▶ **RECORDS FOR THE TASK**

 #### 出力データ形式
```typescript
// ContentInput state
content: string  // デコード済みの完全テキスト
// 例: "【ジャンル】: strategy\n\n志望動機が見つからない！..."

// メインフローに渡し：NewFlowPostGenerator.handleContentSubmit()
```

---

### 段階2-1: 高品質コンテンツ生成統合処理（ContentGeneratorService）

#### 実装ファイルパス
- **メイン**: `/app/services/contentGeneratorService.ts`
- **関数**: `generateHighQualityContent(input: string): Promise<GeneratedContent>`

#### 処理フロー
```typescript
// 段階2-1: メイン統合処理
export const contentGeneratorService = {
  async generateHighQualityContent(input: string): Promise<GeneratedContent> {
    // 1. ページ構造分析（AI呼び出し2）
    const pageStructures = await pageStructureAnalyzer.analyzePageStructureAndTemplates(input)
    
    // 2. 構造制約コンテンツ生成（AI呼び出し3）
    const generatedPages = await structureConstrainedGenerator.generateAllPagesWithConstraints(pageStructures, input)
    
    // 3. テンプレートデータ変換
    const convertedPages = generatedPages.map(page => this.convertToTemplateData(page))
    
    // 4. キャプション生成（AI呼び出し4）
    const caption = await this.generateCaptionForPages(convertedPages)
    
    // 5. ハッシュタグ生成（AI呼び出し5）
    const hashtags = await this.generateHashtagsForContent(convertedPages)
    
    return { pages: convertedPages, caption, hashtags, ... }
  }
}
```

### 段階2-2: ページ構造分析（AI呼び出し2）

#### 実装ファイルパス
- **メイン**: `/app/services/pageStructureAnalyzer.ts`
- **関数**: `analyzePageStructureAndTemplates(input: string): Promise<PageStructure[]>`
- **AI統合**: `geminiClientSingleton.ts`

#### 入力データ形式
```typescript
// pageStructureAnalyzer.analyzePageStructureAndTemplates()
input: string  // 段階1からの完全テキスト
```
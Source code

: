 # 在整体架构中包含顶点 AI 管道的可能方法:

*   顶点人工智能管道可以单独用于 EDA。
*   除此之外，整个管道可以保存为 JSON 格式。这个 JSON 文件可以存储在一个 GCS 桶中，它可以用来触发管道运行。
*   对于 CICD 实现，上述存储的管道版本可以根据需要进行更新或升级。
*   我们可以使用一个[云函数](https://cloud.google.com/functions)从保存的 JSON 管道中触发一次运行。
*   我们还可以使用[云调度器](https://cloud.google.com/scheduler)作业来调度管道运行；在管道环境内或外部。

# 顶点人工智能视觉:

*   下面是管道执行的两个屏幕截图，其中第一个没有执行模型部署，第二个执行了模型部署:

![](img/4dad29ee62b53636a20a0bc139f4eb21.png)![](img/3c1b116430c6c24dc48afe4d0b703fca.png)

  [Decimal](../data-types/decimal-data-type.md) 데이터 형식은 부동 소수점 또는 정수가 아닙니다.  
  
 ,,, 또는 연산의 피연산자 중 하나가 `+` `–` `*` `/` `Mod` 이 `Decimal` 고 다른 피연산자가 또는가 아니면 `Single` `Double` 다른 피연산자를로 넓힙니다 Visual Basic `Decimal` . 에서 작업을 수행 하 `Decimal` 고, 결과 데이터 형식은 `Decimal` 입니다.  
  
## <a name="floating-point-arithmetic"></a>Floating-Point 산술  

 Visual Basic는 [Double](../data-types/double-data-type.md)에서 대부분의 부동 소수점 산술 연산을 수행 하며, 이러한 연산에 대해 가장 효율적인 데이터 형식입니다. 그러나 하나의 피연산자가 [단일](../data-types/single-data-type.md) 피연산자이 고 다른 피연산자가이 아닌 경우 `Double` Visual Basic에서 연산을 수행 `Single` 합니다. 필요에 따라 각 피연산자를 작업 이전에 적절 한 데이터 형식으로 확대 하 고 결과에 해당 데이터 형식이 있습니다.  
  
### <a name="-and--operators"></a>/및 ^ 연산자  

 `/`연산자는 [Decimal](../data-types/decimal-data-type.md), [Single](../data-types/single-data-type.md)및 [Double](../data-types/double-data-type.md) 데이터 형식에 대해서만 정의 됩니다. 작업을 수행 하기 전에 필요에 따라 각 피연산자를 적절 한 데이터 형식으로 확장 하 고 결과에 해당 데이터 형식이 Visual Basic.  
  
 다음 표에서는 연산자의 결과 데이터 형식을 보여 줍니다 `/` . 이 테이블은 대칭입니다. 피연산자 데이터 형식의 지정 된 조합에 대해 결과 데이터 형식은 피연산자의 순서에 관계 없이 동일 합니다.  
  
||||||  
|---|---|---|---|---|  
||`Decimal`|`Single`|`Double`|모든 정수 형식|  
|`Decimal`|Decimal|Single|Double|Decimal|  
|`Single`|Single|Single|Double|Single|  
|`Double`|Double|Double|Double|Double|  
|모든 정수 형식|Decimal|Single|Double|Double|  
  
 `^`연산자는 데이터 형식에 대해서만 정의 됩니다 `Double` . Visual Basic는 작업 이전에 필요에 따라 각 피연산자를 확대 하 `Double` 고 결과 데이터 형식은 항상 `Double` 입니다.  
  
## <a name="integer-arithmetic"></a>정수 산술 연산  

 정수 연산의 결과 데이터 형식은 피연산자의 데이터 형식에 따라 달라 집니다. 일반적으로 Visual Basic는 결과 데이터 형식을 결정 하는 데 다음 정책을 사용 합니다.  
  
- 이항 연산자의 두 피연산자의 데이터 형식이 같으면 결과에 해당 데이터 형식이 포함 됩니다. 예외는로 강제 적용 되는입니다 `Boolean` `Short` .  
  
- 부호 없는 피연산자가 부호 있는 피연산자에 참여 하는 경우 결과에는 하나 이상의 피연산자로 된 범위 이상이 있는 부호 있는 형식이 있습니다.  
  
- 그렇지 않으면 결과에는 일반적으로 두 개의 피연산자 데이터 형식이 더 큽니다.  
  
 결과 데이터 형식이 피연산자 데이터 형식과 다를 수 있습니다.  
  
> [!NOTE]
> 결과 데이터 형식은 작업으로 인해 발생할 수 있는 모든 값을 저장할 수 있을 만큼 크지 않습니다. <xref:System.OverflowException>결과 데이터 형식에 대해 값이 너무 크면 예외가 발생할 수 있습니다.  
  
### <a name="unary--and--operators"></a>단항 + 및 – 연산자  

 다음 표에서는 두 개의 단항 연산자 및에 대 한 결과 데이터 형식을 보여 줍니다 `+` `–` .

▶ **WORK ITEM**
All lines above that contain "결과에는" are required in the answer.

▶ **REPLY TO THE TASK**
- 부호 없는 피연산자가 부호 있는 피연산자에 참여 하는 경우 결과에는 하나 이상의 피연산자로 된 범위 이상이 있는 부호 있는 형식이 있습니다.  
- 그렇지 않으면 결과에는 일반적으로 두 개의 피연산자 데이터 형식이 더 큽니다.  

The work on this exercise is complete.